To configure how the plugin should behave, different values can be adjusted in the configuration file. The configuration file is usually located here:

/opt/digiverso/goobi/config/plugin_intranda_step_rename-files.xml

As an example, the content of this configuration file looks like this:

<config_plugin>
    <config>
        <project>Manuscript_Project</project>
        <step>*</step>
        <folder>*</folder>
        <startValue>2</startValue>
        <!-- Replacement removed anything in the process title before and including the '_' -->
        <namepart type="variable">
            {processtitle}
            <replace regex="^.*?_" replacement=""/>
            <condition value="{meta._imageFilePrefix}" matches="^$"/>
        </namepart>
        <namepart type="static">_</namepart>
        <namepart type="counter">00000</namepart>
    </config>

    <config>
        <project>Archive_Project</project>
        <step>*</step>
        <folder>*</folder>
        <namepart type="originalfilename" />
        <namepart type="static">_ARCHIVE</namepart>
    </config>

    <config>
        <project>*</project>
        <step>*</step>
        <folder>*</folder>
        <startValue>0</startValue>
        <namepart type="variable">{processtitle}</namepart>
        <namepart type="static">_</namepart>
        <!-- Conditional name parts (mimic old barcode feature) -->
        <namepart type="counter">
            0000
            <condition value="{originalfilename}" matches="^(?!.*barcode).*$" />
        </namepart>
        <namepart type="static">
            0000
            <condition value="{originalfilename}" matches="^.*barcode.*$" />
        </namepart>
    </config>
</config_plugin>

This plugin is integrated into the workflow in such a way that it is executed automatically. Manual interaction with the plugin is not necessary. For use within a step of the workflow it should be configured as shown in the following screenshot.

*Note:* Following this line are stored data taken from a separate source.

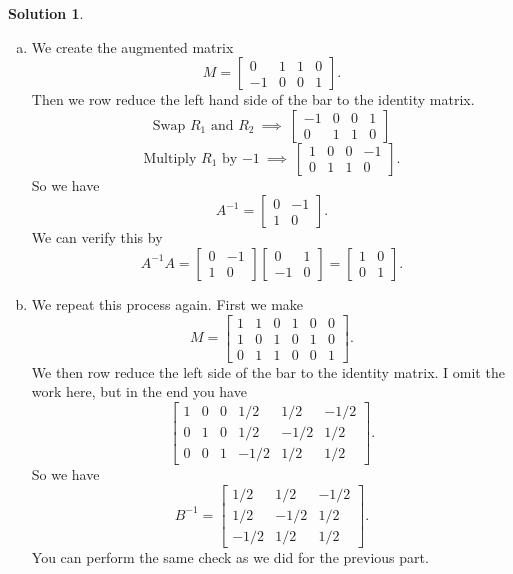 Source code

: \documentclass[12pt]{report} %
\theoremstyle{definition}
\newtheorem{solution}{Solution}
\begin{document}
\begin{solution}
\begin{enumerate}[(a)]
    \item We create the augmented matrix
    \[
    M=\left[\begin{array}{cc|cc}
        0 & 1 & 1 & 0\\
        -1 & 0 & 0 & 1
    \end{array}\right].
    \]
    Then we row reduce the left hand side of the bar to the identity matrix.
    \[
    \textrm{Swap $R_1$ and $R_2$} ~\implies ~ \left[ \begin{array}{cc|cc}
        -1 & 0 & 0 & 1\\
        0 & 1 & 1 & 0
    \end{array}\right]
    \]
    \[
    \textrm{Multiply $R_1$ by $-1$} ~\implies ~ \left[ \begin{array}{cc|cc}
        1 & 0 & 0 & -1\\
        0 & 1 & 1 & 0
    \end{array}\right].
    \]
    So we have
    \[
    A^{-1}=\begin{bmatrix} 0 & -1\\ 1 & 0\end{bmatrix}.
    \]
    We can verify this by
    \[
    A^{-1}A = \begin{bmatrix} 0 & -1 \\ 1 & 0 \end{bmatrix} \begin{bmatrix} 0 & 1\\ -1 & 0 \end{bmatrix} = \begin{bmatrix} 1 & 0 \\ 0 & 1 \end{bmatrix}.
    \]
    
    \item We repeat this process again.  First we make
    \[
    M= \left[ \begin{array}{ccc|ccc}
        1 & 1 & 0 & 1 & 0 & 0\\
        1 & 0 & 1 & 0 & 1 & 0\\
        0 & 1 & 1 & 0 & 0 & 1
    \end{array}
    \right].
    \]
    We then row reduce the left side of the bar to the identity matrix.  I omit the work here, but in the end you have
    \[
    \left[ \begin{array}{ccc|ccc|}
        1 & 0 & 0 & 1/2 & 1/2 & -1/2\\
        0 & 1 & 0 & 1/2 & -1/2 & 1/2\\
        0 & 0 & 1 & -1/2 & 1/2 & 1/2
    \end{array}\right].
    \]
    So we have
    \[
    B^{-1}=\begin{bmatrix} 1/2 & 1/2 & -1/2 \\ 1/2 & -1/2 & 1/2 \\ -1/2 & 1/2 & 1/2 \end{bmatrix}.
    \]
    You can perform the same check as we did for the previous part.
\end{enumerate}
\end{solution}
\end{document}
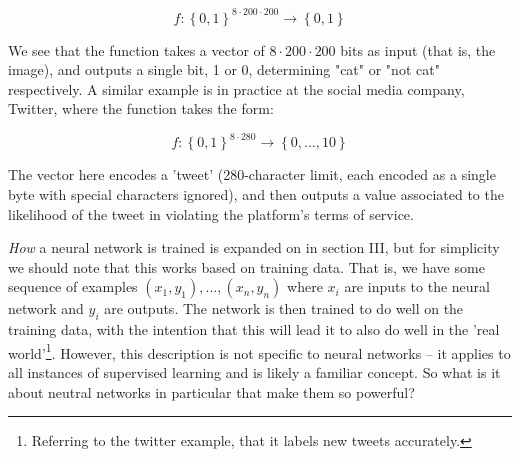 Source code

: \documentclass[11pt]{article}
\begin{document}
\begin{equation}f: \left \{ 0,1 \right \}^{8\cdot 200 \cdot 200} \rightarrow  \left \{ 0,1 \right \} \nonumber\end{equation}

We see that the function takes a vector of $8\cdot 200 \cdot 200$ bits as input (that is, the image), and outputs a single bit, 1 or 0, determining "cat" or "not cat" respectively. A similar example is in practice at the social media company, Twitter, where the function takes the form:

\begin{equation}f: \left \{ 0,1 \right \}^{8\cdot 280} \rightarrow  \left \{ 0,...,10 \right \} \nonumber\end{equation}

The vector here encodes a 'tweet' (280-character limit, each encoded as a single byte with special characters ignored), and then outputs a value associated to the likelihood of the tweet in violating the platform's terms of service.

\textit{How} a neural network is trained is expanded on in section III, but for simplicity we should note that this works based on training data. That is, we have some sequence of examples $(x_{1},y_{1}),...,(x_{n},y_{n})$ where $x_{i}$ are inputs to the neural network and $y_{i}$ are outputs. The network is then trained to do well on the training data, with the intention that this will lead it to also do well in the 'real world'\footnote{Referring to the twitter example, that it labels new tweets accurately.}. However, this description is not specific to neural networks – it applies to all instances of supervised learning and is likely a familiar concept. So what is it about neutral networks in particular that make them so powerful?
\end{document}
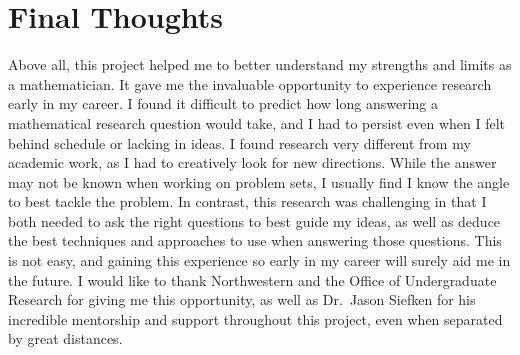 \documentclass[12pt,letterpaper]{article}
\begin{document}
\section*{Final Thoughts}
Above all, this project helped me to better understand my strengths and limits as a mathematician. It
gave me the invaluable opportunity to experience research early in my career. I found it difficult to
predict how long answering a mathematical research question would take, and I had to persist even when I
felt behind schedule or lacking in ideas. I found research very different from my academic work, as I
had to creatively look for new directions. While the answer may not be known when working on problem
sets, I usually find I know the angle to best tackle the problem. In contrast, this research was
challenging in that I both needed to ask the right questions to best guide my ideas, as well as deduce
the best techniques and approaches to use when answering those questions. This is not easy, and gaining
this experience so early in my career will surely aid me in the future. I would like to thank
Northwestern and the Office of Undergraduate Research for giving me this opportunity, as well as
Dr.~Jason Siefken for his incredible mentorship and support throughout this project, even when separated
by great distances.
\end{document}
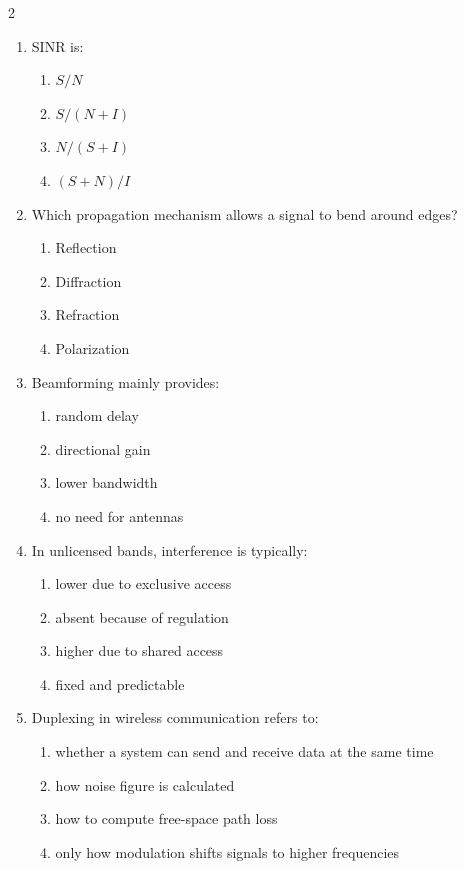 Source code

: \begin{multicols}{2}
\begin{enumerate}[leftmargin=*, itemsep=0.4em]
\item SINR is:
\begin{enumerate}[label=\alph*)]
\item $S/N$
\item $S/(N+I)$
\item $N/(S+I)$
\item $(S+N)/I$
\end{enumerate}

\item Which propagation mechanism allows a signal to bend around edges?
\begin{enumerate}[label=\alph*)]
\item Reflection
\item Diffraction
\item Refraction
\item Polarization
\end{enumerate}

\item Beamforming mainly provides:
\begin{enumerate}[label=\alph*)]
\item random delay
\item directional gain
\item lower bandwidth
\item no need for antennas
\end{enumerate}

\item In unlicensed bands, interference is typically:
\begin{enumerate}[label=\alph*)]
\item lower due to exclusive access
\item absent because of regulation
\item higher due to shared access
\item fixed and predictable
\end{enumerate}

\item Duplexing in wireless communication refers to:
\begin{enumerate}[label=\alph*)]
\item whether a system can send and receive data at the same time
\item how noise figure is calculated
\item how to compute free-space path loss
\item only how modulation shifts signals to higher frequencies
\end{enumerate}


\end{enumerate}
\end{multicols}
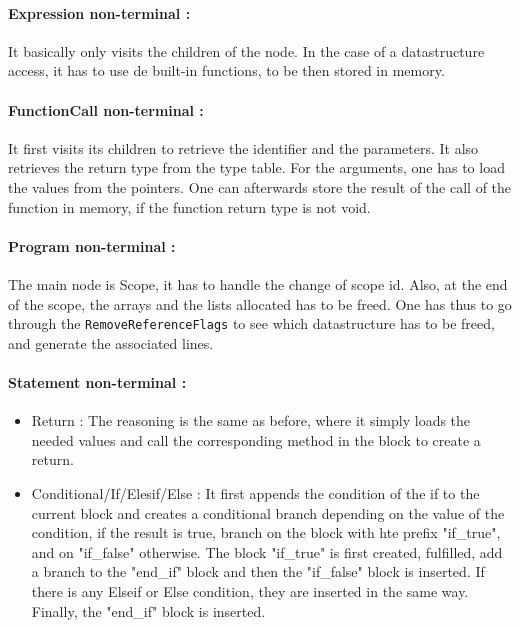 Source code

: \documentclass[a4paper,11pt]{article}
\begin{document}
\paragraph{Expression non-terminal :} It basically only visits the children of the node. In the case of a datastructure access, it has to use de built-in functions, to be then stored in memory.

\paragraph{FunctionCall non-terminal :} It first visits its children to retrieve the identifier and the parameters. It also retrieves the return type from the type table. For the arguments, one has to load the values from the pointers. One can afterwards store the result of the call of the function in memory, if the function return type is not void.

\paragraph{Program non-terminal :} The main node is Scope, it has to handle the change of scope id. Also, at the end of the scope, the arrays and the lists allocated has to be freed. One has thus to go through the \texttt{RemoveReferenceFlags} to see which datastructure has to be freed, and generate the associated lines.

\paragraph{Statement non-terminal :} 

\begin{itemize}
	\item Return : The reasoning is the same as before, where it simply loads the needed values and call the corresponding method in the block to create a return.
	\item Conditional/If/Elesif/Else : It first appends the condition of the if to the current block and creates a conditional branch depending on the value of the condition, if the result is true, branch on the block with hte prefix "if\_true", and on "if\_false" otherwise. The block "if\_true" is first created, fulfilled, add a branch to the "end\_if" block and then the "if\_false" block is inserted. If there is any Elseif or Else condition, they are inserted in the same way. Finally, the "end\_if" block is inserted.
\end{itemize}
\end{document}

Overview and functionality

The plugin is usually executed fully automatically within the workflow. It first determines whether there is a block within the configuration file that has been configured for the current workflow with regard to project name and work step. If this is the case, the individual elements <namepart> are evaluated, assigned the appropriate values for the counter and variables from Goobi workflow and then linked together. The file names created in this way are now applied to all the relevant directories in the Goobi process and are supplemented with the correct file name extensions (e.g. .tif).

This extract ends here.